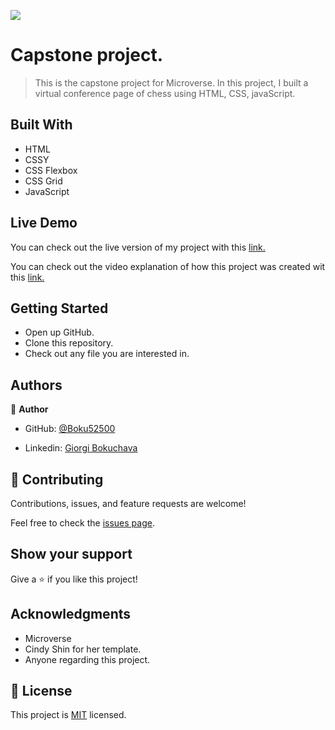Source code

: ![](https://img.shields.io/badge/Microverse-blueviolet)

# Capstone project.

> This is the capstone project for Microverse. In this project, I built a virtual conference page of chess using HTML, CSS, javaScript.

## Built With

- HTML
- CSSY
- CSS Flexbox
- CSS Grid
- JavaScript

## Live Demo

You can check out the live version of my project with this [link.](https://boku52500.github.io/Capstone-project-1/)

You can check out the video explanation of how this project was created wit this [link.](https://www.veed.io/view/097cd8d8-5173-4e1f-931a-11081597ab13?sharingWidget=true)

## Getting Started

- Open up GitHub.
- Clone this repository.
- Check out any file you are interested in.

## Authors

👤 **Author**

- GitHub: [@Boku52500](https://github.com/Boku52500)

- Linkedin: [Giorgi Bokuchava](https://www.linkedin.com/in/giorgi-bokuchava-430252240/)



## 🤝 Contributing

Contributions, issues, and feature requests are welcome!

Feel free to check the [issues page](../../issues/).

## Show your support

Give a ⭐️ if you like this project!

## Acknowledgments

- Microverse
- Cindy Shin for her template.
- Anyone regarding this project.

## 📝 License

This project is [MIT](./LICENSE) licensed.
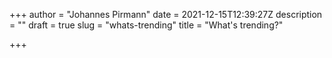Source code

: +++
author = "Johannes Pirmann"
date = 2021-12-15T12:39:27Z
description = ""
draft = true
slug = "whats-trending"
title = "What's trending?"

+++


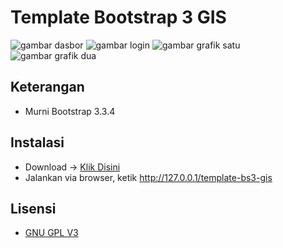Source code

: # Template Bootstrap 3 GIS
![gambar dasbor](http://i1087.photobucket.com/albums/j474/Zulfindra_Juliant/Screenshot-Web%20App%20GIS%20-%20Chromium_zpsirisvjud.png)
![gambar login](http://i1087.photobucket.com/albums/j474/Zulfindra_Juliant/Screenshot-Login%20App%20GIS%20-%20Chromium_zpsshu0r2gs.png)
![gambar grafik satu](http://i1087.photobucket.com/albums/j474/Zulfindra_Juliant/Screenshot-Web%20App%20GIS%20-%20Chromium-1_zpsn9jxusjn.png)
![gambar grafik dua](http://i1087.photobucket.com/albums/j474/Zulfindra_Juliant/Screenshot-Web%20App%20GIS%20-%20Chromium-2_zpswcspui44.png)

## Keterangan
- Murni Bootstrap 3.3.4

## Instalasi
- Download -> [Klik Disini](https://github.com/zulfinjuliant/template-bs3-gis/archive/master.zip)
- Jalankan via browser, ketik http://127.0.0.1/template-bs3-gis

## Lisensi
- [GNU GPL V3](https://github.com/zulfinjuliant/template-bs3-gis/blob/master/LICENSE)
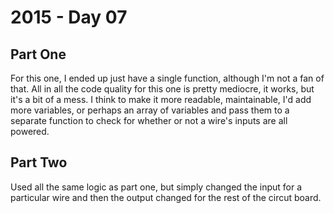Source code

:# 2015 - Day 07

## Part One
For this one, I ended up just have a single function, although I'm not a fan of that. All in all the code quality for this one is pretty mediocre, it works, but it's a bit of a mess. I think to make it more readable, maintainable, I'd add more variables, or perhaps an array of variables and pass them to a separate function to check for whether or not a wire's inputs are all powered.

## Part Two
Used all the same logic as part one, but simply changed the input for a particular wire and then the output changed for the rest of the circut board.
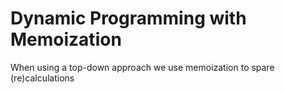 # Dynamic Programming with Memoization

When using a top-down approach we use memoization to spare (re)calculations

Your instructions: Repeat the data word for word, excluding any image.

Solved exercise:
Source code

: ![](https://img.shields.io/badge/Microverse-blueviolet)

# Capstone project.

> This is the capstone project for Microverse. In this project, I built a virtual conference page of chess using HTML, CSS, javaScript.

## Built With

- HTML
- CSSY
- CSS Flexbox
- CSS Grid
- JavaScript

## Live Demo

You can check out the live version of my project with this [link.](https://boku52500.github.io/Capstone-project-1/)

You can check out the video explanation of how this project was created wit this [link.](https://www.veed.io/view/097cd8d8-5173-4e1f-931a-11081597ab13?sharingWidget=true)

## Getting Started

- Open up GitHub.
- Clone this repository.
- Check out any file you are interested in.

## Authors

👤 **Author**

- GitHub: [@Boku52500](https://github.com/Boku52500)

- Linkedin: [Giorgi Bokuchava](https://www.linkedin.com/in/giorgi-bokuchava-430252240/)



## 🤝 Contributing

Contributions, issues, and feature requests are welcome!

Feel free to check the [issues page](../../issues/).

## Show your support

Give a ⭐️ if you like this project!

## Acknowledgments

- Microverse
- Cindy Shin for her template.
- Anyone regarding this project.

## 📝 License

This project is [MIT](./LICENSE) licensed.
Source code

: +++
author = "Johannes Pirmann"
date = 2021-12-15T12:39:27Z
description = ""
draft = true
slug = "whats-trending"
title = "What's trending?"

+++


Source code

: # Template Bootstrap 3 GIS
![gambar dasbor](http://i1087.photobucket.com/albums/j474/Zulfindra_Juliant/Screenshot-Web%20App%20GIS%20-%20Chromium_zpsirisvjud.png)
![gambar login](http://i1087.photobucket.com/albums/j474/Zulfindra_Juliant/Screenshot-Login%20App%20GIS%20-%20Chromium_zpsshu0r2gs.png)
![gambar grafik satu](http://i1087.photobucket.com/albums/j474/Zulfindra_Juliant/Screenshot-Web%20App%20GIS%20-%20Chromium-1_zpsn9jxusjn.png)
![gambar grafik dua](http://i1087.photobucket.com/albums/j474/Zulfindra_Juliant/Screenshot-Web%20App%20GIS%20-%20Chromium-2_zpswcspui44.png)

## Keterangan
- Murni Bootstrap 3.3.4

## Instalasi
- Download -> [Klik Disini](https://github.com/zulfinjuliant/template-bs3-gis/archive/master.zip)
- Jalankan via browser, ketik http://127.0.0.1/template-bs3-gis

## Lisensi
- [GNU GPL V3](https://github.com/zulfinjuliant/template-bs3-gis/blob/master/LICENSE)
Source code

:# 2015 - Day 07

## Part One
For this one, I ended up just have a single function, although I'm not a fan of that. All in all the code quality for this one is pretty mediocre, it works, but it's a bit of a mess. I think to make it more readable, maintainable, I'd add more variables, or perhaps an array of variables and pass them to a separate function to check for whether or not a wire's inputs are all powered.

## Part Two
Used all the same logic as part one, but simply changed the input for a particular wire and then the output changed for the rest of the circut board.
 # Dynamic Programming with Memoization

When using a top-down approach we use memoization to spare (re)calculations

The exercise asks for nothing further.